### Problem to work on
Only the lines running from the one with "After reading the" to the end of the listing should be returned, each exactly as it appears, with both ends kept.

### Data for this task
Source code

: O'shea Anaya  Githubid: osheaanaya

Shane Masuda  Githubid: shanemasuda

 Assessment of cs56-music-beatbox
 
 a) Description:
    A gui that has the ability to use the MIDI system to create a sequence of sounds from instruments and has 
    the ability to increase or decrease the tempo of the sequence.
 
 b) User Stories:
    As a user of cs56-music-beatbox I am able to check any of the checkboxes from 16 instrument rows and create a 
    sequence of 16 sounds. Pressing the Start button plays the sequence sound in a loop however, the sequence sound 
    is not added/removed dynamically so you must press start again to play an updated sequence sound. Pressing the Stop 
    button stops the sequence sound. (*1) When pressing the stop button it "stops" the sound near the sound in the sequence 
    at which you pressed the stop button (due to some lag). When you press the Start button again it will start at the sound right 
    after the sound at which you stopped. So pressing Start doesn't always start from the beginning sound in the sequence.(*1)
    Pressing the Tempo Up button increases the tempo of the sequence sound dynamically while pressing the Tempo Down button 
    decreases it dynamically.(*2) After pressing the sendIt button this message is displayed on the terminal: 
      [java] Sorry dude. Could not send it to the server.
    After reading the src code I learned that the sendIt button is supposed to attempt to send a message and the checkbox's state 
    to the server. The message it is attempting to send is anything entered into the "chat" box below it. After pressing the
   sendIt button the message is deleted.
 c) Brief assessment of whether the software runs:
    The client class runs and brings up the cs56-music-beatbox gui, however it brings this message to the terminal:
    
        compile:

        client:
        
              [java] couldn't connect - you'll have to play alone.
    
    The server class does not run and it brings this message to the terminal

### Reply to the exercise
    After reading the src code I learned that the sendIt button is supposed to attempt to send a message and the checkbox's state 
    to the server. The message it is attempting to send is anything entered into the "chat" box below it. After pressing the
   sendIt button the message is deleted.
 c) Brief assessment of whether the software runs:
    The client class runs and brings up the cs56-music-beatbox gui, however it brings this message to the terminal:
    
        compile:

        client:
        
              [java] couldn't connect - you'll have to play alone.
    
    The server class does not run and it brings this message to the terminal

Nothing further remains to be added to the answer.